A new year, a renewed opportunity to improve Scotland's health
Posted on 23 January 2026 by Rishma Maini
- Corporate information
In our latest blog, Dr Rishma Maini, Consultant in Public Health and Co-lead of the Clinical Health Intelligence and Research Division at PHS, reflects on the year ahead as a chance to renew focus on the public health challenges affecting people across Scotland. Dr Maini also introduces our forthcoming ten-year strategy, designed to tackle these issues and drive meaningful change.
As we step into 2026, Scotland faces a pivotal moment.
The new year offers a fresh opportunity to confront deep and persistent public health challenges that continue to affect people and communities across the country.
Whilst progress has been made in some areas, such as the recently reported increases in life expectancy for both males and females, the wider conditions that shape our health continue to evolve.
Understanding these pressures, and acting on them, is central to improving health and reducing inequalities in the decade ahead.
Scotland’s health is shaped by a wide range of interconnected factors that act across the whole of a person’s life. While healthcare plays an important role, the conditions in which people are born, grow, live, work and age are far more influential in determining long-term health outcomes.
One of the most significant factors is our changing population.

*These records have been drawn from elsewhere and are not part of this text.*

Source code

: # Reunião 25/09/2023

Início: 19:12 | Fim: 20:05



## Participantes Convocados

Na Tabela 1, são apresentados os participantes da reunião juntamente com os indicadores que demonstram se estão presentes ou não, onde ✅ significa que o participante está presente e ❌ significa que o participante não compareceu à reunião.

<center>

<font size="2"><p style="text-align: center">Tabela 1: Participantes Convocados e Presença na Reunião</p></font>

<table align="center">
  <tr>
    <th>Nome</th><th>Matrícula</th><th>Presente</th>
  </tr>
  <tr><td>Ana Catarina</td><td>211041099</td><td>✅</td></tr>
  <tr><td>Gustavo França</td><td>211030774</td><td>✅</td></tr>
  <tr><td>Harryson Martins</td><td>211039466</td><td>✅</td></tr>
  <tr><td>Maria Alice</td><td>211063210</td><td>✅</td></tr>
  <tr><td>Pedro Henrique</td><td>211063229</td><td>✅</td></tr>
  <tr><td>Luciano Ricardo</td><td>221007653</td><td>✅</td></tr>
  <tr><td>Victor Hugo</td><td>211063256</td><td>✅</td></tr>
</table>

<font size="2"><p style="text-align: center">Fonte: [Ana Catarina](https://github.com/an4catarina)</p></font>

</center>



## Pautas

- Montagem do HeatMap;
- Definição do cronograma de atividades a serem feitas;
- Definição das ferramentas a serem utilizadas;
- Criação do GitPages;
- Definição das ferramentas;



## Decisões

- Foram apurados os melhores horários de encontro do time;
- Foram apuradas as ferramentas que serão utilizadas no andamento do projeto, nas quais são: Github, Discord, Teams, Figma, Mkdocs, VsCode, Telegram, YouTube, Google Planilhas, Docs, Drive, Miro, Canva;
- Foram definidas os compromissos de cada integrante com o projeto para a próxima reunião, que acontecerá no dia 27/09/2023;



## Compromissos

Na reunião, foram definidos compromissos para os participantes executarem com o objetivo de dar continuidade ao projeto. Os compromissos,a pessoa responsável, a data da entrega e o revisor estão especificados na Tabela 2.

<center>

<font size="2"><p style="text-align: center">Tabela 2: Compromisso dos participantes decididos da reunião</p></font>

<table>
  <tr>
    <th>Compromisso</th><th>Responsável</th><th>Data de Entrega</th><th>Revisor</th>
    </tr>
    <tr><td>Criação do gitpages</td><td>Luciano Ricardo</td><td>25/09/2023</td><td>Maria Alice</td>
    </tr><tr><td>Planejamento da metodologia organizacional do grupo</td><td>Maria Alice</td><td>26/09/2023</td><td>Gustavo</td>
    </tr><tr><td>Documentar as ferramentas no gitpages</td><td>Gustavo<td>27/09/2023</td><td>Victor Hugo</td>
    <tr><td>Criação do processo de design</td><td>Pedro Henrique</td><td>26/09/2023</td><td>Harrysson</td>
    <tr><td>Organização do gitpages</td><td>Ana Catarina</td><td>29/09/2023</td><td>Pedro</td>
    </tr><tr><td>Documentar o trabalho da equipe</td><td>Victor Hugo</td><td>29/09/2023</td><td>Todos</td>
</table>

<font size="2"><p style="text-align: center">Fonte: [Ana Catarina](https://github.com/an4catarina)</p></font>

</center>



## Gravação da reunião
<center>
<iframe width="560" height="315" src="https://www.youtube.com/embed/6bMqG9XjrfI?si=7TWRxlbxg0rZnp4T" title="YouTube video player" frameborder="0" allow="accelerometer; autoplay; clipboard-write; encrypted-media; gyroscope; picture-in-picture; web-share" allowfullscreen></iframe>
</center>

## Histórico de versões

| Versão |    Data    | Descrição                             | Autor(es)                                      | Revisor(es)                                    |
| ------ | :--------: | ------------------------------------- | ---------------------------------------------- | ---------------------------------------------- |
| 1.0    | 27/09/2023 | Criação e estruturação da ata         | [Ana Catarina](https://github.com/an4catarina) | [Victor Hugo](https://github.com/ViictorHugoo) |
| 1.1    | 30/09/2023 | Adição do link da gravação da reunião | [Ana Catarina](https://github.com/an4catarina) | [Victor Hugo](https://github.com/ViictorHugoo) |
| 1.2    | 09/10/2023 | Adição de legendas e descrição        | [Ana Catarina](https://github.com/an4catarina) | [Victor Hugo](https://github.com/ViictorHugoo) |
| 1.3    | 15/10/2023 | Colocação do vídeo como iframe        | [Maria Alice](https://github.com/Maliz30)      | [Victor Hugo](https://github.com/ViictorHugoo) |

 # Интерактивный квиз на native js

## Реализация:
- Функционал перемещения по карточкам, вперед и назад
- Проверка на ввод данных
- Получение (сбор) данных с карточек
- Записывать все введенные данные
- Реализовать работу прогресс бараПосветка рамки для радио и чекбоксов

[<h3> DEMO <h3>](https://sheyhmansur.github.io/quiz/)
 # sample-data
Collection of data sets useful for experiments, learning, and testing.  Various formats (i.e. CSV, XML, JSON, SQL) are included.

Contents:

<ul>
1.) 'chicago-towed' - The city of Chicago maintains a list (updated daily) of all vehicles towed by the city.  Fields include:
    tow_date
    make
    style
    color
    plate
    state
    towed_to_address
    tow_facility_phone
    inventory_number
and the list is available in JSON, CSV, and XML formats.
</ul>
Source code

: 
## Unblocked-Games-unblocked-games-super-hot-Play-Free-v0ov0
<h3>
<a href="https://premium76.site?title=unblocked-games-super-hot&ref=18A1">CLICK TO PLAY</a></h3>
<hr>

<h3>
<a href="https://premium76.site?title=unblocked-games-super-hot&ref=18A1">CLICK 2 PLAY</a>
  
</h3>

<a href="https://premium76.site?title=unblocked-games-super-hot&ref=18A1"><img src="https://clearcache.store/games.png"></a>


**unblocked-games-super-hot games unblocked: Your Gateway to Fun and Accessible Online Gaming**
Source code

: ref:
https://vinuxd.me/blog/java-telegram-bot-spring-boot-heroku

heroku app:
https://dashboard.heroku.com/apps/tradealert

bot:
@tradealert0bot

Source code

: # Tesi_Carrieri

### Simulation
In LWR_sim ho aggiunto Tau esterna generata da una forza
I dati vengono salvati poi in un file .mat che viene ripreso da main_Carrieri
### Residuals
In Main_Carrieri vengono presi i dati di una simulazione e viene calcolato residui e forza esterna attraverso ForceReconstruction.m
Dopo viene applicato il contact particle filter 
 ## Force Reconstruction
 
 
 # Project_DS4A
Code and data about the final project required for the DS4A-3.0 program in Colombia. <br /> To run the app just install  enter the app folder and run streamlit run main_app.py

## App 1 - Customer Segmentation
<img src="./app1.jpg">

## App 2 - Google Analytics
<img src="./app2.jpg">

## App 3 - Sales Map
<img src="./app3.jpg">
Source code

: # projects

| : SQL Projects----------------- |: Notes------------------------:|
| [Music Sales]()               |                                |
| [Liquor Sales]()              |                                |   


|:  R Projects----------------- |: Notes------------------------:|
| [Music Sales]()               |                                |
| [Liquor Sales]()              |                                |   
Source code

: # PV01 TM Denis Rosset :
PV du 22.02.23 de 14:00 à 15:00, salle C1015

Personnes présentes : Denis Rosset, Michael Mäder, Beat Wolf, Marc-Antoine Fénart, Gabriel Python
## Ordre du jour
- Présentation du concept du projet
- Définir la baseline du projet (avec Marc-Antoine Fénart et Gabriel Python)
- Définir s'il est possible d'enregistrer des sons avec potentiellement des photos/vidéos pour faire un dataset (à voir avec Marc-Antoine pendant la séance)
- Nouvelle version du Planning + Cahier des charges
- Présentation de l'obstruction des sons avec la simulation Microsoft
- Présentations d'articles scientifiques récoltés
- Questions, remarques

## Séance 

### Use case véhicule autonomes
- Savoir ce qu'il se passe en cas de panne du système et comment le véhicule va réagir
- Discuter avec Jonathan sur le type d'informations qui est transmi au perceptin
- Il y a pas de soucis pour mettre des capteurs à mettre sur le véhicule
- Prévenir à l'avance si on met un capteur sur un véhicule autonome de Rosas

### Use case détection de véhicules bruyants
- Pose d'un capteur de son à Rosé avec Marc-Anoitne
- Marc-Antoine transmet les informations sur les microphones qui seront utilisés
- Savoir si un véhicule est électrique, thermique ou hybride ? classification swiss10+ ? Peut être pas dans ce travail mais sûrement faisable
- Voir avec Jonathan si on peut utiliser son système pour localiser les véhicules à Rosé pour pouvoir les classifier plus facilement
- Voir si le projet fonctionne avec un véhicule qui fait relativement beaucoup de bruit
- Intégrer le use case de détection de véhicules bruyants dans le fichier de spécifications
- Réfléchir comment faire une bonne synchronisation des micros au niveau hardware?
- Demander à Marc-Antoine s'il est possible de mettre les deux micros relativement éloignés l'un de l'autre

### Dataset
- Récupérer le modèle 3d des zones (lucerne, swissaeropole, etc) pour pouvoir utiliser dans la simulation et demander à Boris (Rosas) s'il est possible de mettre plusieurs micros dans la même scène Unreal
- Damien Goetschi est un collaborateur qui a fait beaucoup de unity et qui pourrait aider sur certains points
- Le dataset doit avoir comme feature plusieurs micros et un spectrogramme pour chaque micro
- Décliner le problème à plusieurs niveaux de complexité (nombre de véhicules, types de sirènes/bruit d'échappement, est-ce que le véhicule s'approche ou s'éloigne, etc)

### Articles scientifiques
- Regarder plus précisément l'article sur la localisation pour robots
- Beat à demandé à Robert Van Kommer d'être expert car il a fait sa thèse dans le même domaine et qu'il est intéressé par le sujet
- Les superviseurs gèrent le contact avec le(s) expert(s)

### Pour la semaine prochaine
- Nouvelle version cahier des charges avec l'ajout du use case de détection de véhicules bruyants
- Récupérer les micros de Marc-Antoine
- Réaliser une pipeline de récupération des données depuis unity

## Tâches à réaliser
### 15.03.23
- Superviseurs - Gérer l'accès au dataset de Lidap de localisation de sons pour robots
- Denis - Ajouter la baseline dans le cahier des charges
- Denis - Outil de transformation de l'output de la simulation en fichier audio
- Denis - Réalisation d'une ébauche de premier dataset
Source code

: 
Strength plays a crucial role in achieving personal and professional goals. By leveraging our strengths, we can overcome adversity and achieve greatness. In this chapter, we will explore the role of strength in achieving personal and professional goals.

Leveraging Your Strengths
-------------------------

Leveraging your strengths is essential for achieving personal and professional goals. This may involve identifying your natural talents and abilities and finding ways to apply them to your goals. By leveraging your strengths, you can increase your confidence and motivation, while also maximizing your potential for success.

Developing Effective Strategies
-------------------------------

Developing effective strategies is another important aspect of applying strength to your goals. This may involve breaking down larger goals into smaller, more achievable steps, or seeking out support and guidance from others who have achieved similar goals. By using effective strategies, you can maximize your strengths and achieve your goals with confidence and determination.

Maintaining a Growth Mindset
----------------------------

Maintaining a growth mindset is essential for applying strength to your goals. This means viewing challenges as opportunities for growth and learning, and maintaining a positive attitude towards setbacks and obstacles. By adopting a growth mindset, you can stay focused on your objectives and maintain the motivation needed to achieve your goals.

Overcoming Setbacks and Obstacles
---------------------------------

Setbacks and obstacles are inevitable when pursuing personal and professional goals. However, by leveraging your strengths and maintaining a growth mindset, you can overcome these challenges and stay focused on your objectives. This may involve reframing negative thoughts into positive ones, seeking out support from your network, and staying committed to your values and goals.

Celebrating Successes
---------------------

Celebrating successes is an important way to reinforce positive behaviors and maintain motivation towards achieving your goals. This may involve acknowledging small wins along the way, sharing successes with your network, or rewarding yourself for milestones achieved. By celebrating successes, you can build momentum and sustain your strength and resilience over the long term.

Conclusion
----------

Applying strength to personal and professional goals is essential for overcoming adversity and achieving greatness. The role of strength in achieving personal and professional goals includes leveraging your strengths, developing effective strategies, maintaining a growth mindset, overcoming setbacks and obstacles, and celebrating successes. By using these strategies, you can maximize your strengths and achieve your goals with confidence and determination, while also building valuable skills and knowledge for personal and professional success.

Scotland’s population is ageing, reflecting longer life expectancy but also increasing exposure to chronic disease and multimorbidity. Whether people live these extra years in good health depends largely on earlier life experiences - including education, employment, housing and income - which accumulate over time and shape health and wellbeing in later life.
Patterns of disease continue to present major challenges. Cardiovascular disease, cancer and neurological conditions account for a large and growing share of illness and premature deaths. Sustaining improvements in life expectancy will depend on efforts to prevent ill health from occurring in the first place. This includes addressing shared risk factors such as smoking, physical inactivity, unhealthy diets and obesity, which continue to drive avoidable illness across Scotland.
Economic and social conditions are equally fundamental. Poor health limits people’s ability to work, while poverty, insecure employment and financial stress increase the risk of ill health. These factors don’t affect all communities equally with some communities facing far higher levels of disadvantage than others.
Environmental factors shape health in profound ways too. Air quality, access to green and blue spaces, transport, housing quality and the impacts of climate change all influence physical and mental wellbeing. These environmental harms tend to be felt most heavily on those already experiencing disadvantage, deepening inequality and widening the gap in health between communities.
For Public Health Scotland, these factors underline a central message: improving Scotland’s health depends on sustained action beyond healthcare alone. A prevention-focused, whole-system approach - addressing social, economic and environmental determinants alongside high-quality care - is essential to improving health, reducing inequalities and supporting a healthier future for Scotland.
Together We Can
This year will be critical in shaping that future. This week, on 27 January 2026, we will publish our new ten‑year strategy: Together We Can. This important document will set out how we will work with partners across Scotland to address the challenges described above, strengthen prevention, and support communities to thrive. It will outline the collective actions needed, from national policy to local delivery, to create the conditions in which everyone in Scotland has the opportunity to live a long, healthy and fulfilling life.
As we begin 2026, the challenges are clear - but so is the opportunity. By recognising the forces that shape our health, and by acting together across sectors and communities, we can build a healthier, fairer Scotland.